来  源:   DOI:10.1016/j.ijbiomac.2024.133755

Abstract:
Bacterial cellulose (BC) is an extracellular polysaccharide with myriad unique properties, such as high purity, water-holding capacity and biocompatibility, making it attractive in materials science. However, genetic engineering techniques for BC-producing microorganisms are rare. Herein, the electroporation-based gene transformation and the λ Red-mediated gene knockout method with a nearly 100 % recombination efficiency were established in the fast-growing and BC hyperproducer Enterobacter sp. FY-07. This genetic manipulation toolkit was validated by inactivating the protein subunit BcsA in the cellulose synthase complex.
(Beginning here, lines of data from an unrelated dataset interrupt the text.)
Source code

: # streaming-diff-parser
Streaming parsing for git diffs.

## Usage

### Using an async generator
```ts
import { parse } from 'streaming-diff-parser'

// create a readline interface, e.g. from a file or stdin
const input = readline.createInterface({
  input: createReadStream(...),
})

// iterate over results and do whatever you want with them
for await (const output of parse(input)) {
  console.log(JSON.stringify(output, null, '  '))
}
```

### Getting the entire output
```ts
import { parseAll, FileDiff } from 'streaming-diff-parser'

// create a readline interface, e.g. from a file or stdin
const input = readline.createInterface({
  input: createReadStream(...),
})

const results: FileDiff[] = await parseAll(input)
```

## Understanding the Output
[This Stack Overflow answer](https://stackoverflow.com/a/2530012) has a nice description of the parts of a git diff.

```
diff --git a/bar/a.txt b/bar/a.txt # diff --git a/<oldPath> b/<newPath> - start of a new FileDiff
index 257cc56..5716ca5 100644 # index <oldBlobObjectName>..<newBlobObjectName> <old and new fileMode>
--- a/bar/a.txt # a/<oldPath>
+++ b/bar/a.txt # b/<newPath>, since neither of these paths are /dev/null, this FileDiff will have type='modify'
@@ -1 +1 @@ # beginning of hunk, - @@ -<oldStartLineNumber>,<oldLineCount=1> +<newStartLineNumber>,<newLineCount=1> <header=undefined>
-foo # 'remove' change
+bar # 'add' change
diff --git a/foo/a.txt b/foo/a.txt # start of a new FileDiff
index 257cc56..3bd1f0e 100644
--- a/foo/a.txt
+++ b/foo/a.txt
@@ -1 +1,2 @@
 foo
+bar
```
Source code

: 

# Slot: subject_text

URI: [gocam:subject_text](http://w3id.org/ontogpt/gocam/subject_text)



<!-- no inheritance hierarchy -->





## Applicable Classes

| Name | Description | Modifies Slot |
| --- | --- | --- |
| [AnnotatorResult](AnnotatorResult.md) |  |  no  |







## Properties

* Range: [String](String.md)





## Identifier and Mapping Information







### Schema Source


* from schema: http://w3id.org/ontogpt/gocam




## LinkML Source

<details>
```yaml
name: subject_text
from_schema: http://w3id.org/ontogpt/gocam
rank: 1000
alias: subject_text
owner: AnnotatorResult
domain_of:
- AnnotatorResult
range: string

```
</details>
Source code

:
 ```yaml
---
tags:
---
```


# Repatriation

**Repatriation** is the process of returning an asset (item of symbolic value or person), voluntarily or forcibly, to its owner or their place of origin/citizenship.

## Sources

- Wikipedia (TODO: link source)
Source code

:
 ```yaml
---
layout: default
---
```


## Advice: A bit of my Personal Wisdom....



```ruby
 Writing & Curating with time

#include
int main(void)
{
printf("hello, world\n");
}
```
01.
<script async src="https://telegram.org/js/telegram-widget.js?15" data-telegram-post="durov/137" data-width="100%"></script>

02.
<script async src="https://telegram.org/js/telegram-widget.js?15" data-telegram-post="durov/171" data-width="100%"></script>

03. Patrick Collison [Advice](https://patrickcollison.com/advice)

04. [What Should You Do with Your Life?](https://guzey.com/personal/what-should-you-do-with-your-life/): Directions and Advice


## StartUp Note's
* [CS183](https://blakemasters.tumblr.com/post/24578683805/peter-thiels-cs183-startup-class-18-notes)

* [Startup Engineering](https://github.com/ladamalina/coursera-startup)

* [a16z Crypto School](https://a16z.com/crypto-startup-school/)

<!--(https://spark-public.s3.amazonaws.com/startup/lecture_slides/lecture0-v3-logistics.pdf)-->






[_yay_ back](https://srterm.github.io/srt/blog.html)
Subsequently, the inducible BC-producing strains from glycerol were constructed through inducible expression of the key gene fbp in the gluconeogenesis pathway, which recovered >80 % of the BC production. Finally, the BC properties analysis results indicated that the induced-synthesized BC pellicles were looser, more porous and reduced crystallinity, which could further broaden the application prospects of BC. To our best knowledge, this is the first attempt to construct the completely inducible BC-producing strains. Our work paves the way for increasing BC productivity by metabolic engineering and broadens the available fabrication methods for BC-based advanced functional materials.
摘要:
细菌纤维素(BC)是一种具有许多独特特性的细胞外多糖,如高纯度,保水能力和生物相容性,使其在材料科学中具有吸引力。然而,用于产生BC的微生物的基因工程技术很少见。在这里,在快速生长和BC高生产者肠杆菌中建立了基于电穿孔的基因转化和λRed介导的基因敲除方法,重组效率接近100%。07财年。通过使纤维素合酶复合物中的蛋白质亚基BcsA失活来验证该遗传操作工具包。随后,通过糖异生途径中关键基因fbp的诱导表达,构建了甘油诱导型BC产生菌株,回收了>80%的BC产量。最后,BC性质分析结果表明,诱导合成的BC膜较松散,更多孔和降低结晶度,可以进一步拓宽BC的应用前景。据我们所知,这是构建完全诱导型BC产生菌株的首次尝试。我们的工作为通过代谢工程提高BC生产率铺平了道路,并拓宽了基于BC的先进功能材料的可用制造方法。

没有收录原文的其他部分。